• _EXERCISE INSTRUCTIONS_: Say how many lines in the data below contain the word "Automation", and give no other text.

Data records
^^^^^^^^^^^^^^^^

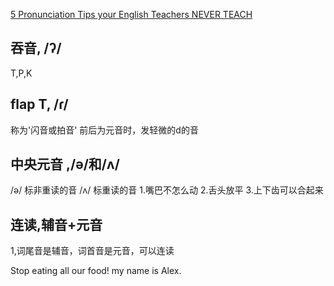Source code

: [5 Pronunciation Tips your English Teachers NEVER TEACH](https://www.youtube.com/watch?v=_WRu7m11pDg)
## 吞音, /ʔ/
T,P,K

## flap T, /ɾ/
称为'闪音或拍音'
前后为元音时，发轻微的d的音

## 中央元音 ,/ə/和/ʌ/
 /ə/ 标非重读的音
 /ʌ/ 标重读的音
 1.嘴巴不怎么动
 2.舌头放平
 3.上下齿可以合起来
## 连读,辅音+元音
1,词尾音是辅音，词首音是元音，可以连读

Stop eating all our food!
my name is Alex.
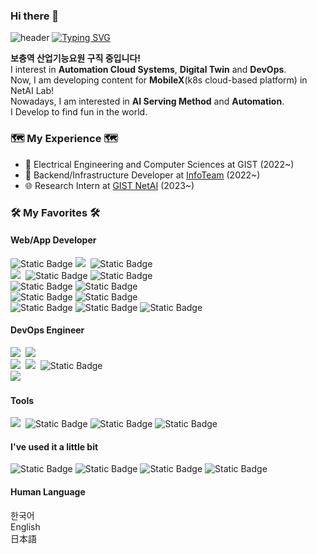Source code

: ### Hi there 👋

<!--
**minjunj/minjunj** is a ✨ _special_ ✨ repository because its `README.md` (this file) appears on your GitHub profile.

Here are some ideas to get you started:

- 🔭 I’m currently working on ...
- 🌱 I’m currently learning ...
- 👯 I’m looking to collaborate on ...
- 🤔 I’m looking for help with ...
- 💬 Ask me about ...
- 📫 How to reach me: ...
- 😄 Pronouns: ...
- ⚡ Fun fact: ...
-->

![header](https://capsule-render.vercel.app/api?type=waving&color=6994CDEE&text=&animation=twinkling&height=80)
[![Typing SVG](https://readme-typing-svg.demolab.com?font=Alkatra&weight=500&size=45&duration=3500&pause=3&color=6994CDEE&center=false&vCenter=false&multiline=true&repeat=true&width=1000&height=100&lines=Welcome+to+minjunj's+GitHub!👋)](https://git.io/typing-svg)
    
  **보충역 산업기능요원 구직 중입니다!** <br />
  I interest in **Automation Cloud Systems**, **Digital Twin** and **DevOps**. <br />
  Now, I am developing content for **MobileX**(k8s cloud-based platform) in NetAI Lab! <br />
  Nowadays, I am interested in **AI Serving Method** and **Automation**. <br />
  I Develop to find fun in the world. <br />
  
  

  <h3> 🗺️ My Experience 🗺️</h3>

  - 🎒 Electrical Engineering and Computer Sciences at GIST (2022~)
  -  🎯 Backend/Infrastructure Developer at [InfoTeam](https://introduce.gistory.me/) (2022~)
  - 🌐 Research Intern at [GIST NetAI](https://netai.smartx.kr/) (2023~)
 


<div>
  <h3> 🛠 My Favorites 🛠 </h3>
  <p>
  <h4>Web/App Developer</h4>
    <img alt="Static Badge" src="https://img.shields.io/badge/Python-%23ffde7a?style=flat&logo=Python&logoColor=%23ffde7a&labelColor=%2364a8e2&color=%23ffde7a">
    <img src="https://img.shields.io/badge/TypeScript-3178C6?style=flat&logo=TypeScript&logoColor=white"/></a>&nbsp
    <img alt="Static Badge" src="https://img.shields.io/badge/C%2FC%2B%2B-%2364a8e2?style=flat&logo=C%2B%2B&logoColor=%2300599C">

  <br />
    <img src="https://img.shields.io/badge/NestJS-E0234E?style=flat&logo=NestJS&logoColor=white"/></a>&nbsp
    <img alt="Static Badge" src="https://img.shields.io/badge/TypeORM-%234479A1?style=flat&logoColor=%234479A1">
    <img alt="Static Badge" src="https://img.shields.io/badge/Prisma-%23A100FF?style=flat&logo=Prisma&logoColor=%23dea6ff">
  <br />
    <img alt="Static Badge" src="https://img.shields.io/badge/Mysql-%23f3f6f4?style=flat&logo=mysql&logoColor=%234479A1">
    <img alt="Static Badge" src="https://img.shields.io/badge/PostgreSQL-%234169E1?style=flat&logo=postgresql&logoColor=%23dea6ff">
  <br />
    <img alt="Static Badge" src="https://img.shields.io/badge/NATS-%2327AAE1?style=flat&logo=natsdotio&logoColor=%23ffffff">
    <img alt="Static Badge" src="https://img.shields.io/badge/MinIO-%23C72E49?style=flat&logo=minio&logoColor=%23ffffff">
  <br />
    <img alt="Static Badge" src="https://img.shields.io/badge/Streamlit-%23FF4B4B?logo=Streamlit&color=%23ffffff">
    <img alt="Static Badge" src="https://img.shields.io/badge/Pandas-%23150458?style=flat&logo=pandas">
    <img alt="Static Badge" src="https://img.shields.io/badge/Selenium-%2343B02A?style=flat&logo=selenium">
  <br />
  
  <h4>DevOps Engineer</h4>
    <img src="https://img.shields.io/badge/AWS-FF9900?style=flat&logo=AmazonAWS&logoColor=white"/></a>&nbsp
    <img src="https://img.shields.io/badge/NGINX-009639?style=flat&logo=NGINX&logoColor=white"/></a>&nbsp
  <br />
    <img src="https://img.shields.io/badge/Docker-2496ED?style=flat&logo=Docker&logoColor=white"/></a>&nbsp
    <img src="https://img.shields.io/badge/Kubernetes-326CE5?style=flat&logo=Kubernetes&logoColor=white"/></a>&nbsp
    <img alt="Static Badge" src="https://img.shields.io/badge/K3s-%23FFC61C?style=flat&logo=k3s">
  <br />
    <img src="https://img.shields.io/badge/Github Actions-2088FF?style=flat&logo=GithubActions&logoColor=white"/></a>&nbsp
  <br />


  <h4>Tools</h4>
    <img src="https://img.shields.io/badge/Git-F05032?style=flat&logo=Git&logoColor=white"/></a>&nbsp
    <img alt="Static Badge" src="https://img.shields.io/badge/DataGrip-%23000000?style=flat&logo=datagrip&logoColor=%23ffffff">
    <img alt="Static Badge" src="https://img.shields.io/badge/Notion-%23ffffff?style=flat&logo=notion&logoColor=%23000000">
    <img alt="Static Badge" src="https://img.shields.io/badge/Slack-%234A154B?style=flat&logo=Slack&logoColor=%23ffffff">

 <h4>I've used it a little bit</h4>
    <img alt="Static Badge" src="https://img.shields.io/badge/Kubespray-%23326CE5?logo=kubernetes&logoColor=white">
    <img alt="Static Badge" src="https://img.shields.io/badge/ArgoCD-%23EF7B4D?logo=argo&logoColor=white">
    <img alt="Static Badge" src="https://img.shields.io/badge/FastAPI-323232?logo=fastapi">
    <img alt="Static Badge" src="https://img.shields.io/badge/Flask-%23000000?style=flat&logo=Flask&logoColor=%23ffffff">
    
    
 <h4>Human Language</h4>
    한국어</br>
    English</br>
    日本語</br>
</p>
</div>


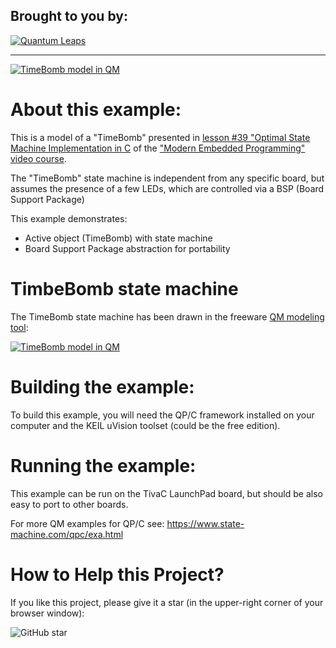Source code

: ## Brought to you by:
[![Quantum Leaps](https://www.state-machine.com/attachments/logo_ql_400.png)](https://www.state-machine.com)

---------------------------------------------------------------------
[![TimeBomb model in QM](../img/thumbnail-39.jpg)](https://youtu.be/FCymm6PBtOs)

# About this example:
This is a model of a "TimeBomb" presented in
[lesson #39 "Optimal State Machine Implementation in C](https://youtu.be/FCymm6PBtOs)
of the ["Modern Embedded Programming" video course](https://www.youtube.com/playlist?list=PLPW8O6W-1chwyTzI3BHwBLbGQoPFxPAPM).

The "TimeBomb" state machine is independent from any specific board,
but assumes the presence of a few LEDs, which are controlled via a BSP
(Board Support Package)

This example demonstrates:
- Active object (TimeBomb) with state machine
- Board Support Package abstraction for portability


# TimbeBomb state machine
The TimeBomb state machine has been drawn in the freeware
[QM modeling tool](https://github.com/QuantumLeaps/qm):

[![TimeBomb model in QM](../img/TimeBomb.png)](https://github.com/QuantumLeaps/qm)

# Building the example:
To build this example, you will need the QP/C framework installed on your computer and the KEIL uVision toolset (could be the free edition).

# Running the example:
This example can be run on the TivaC LaunchPad board, but should
be also easy to port to other boards.

For more QM examples for QP/C see:
https://www.state-machine.com/qpc/exa.html

# How to Help this Project?
If you like this project, please give it a star (in the upper-right corner of your browser window):

![GitHub star](../img/github-star.jpg)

^^^^^^^^^^^^^^^^

• _ANSWER BOX_: 2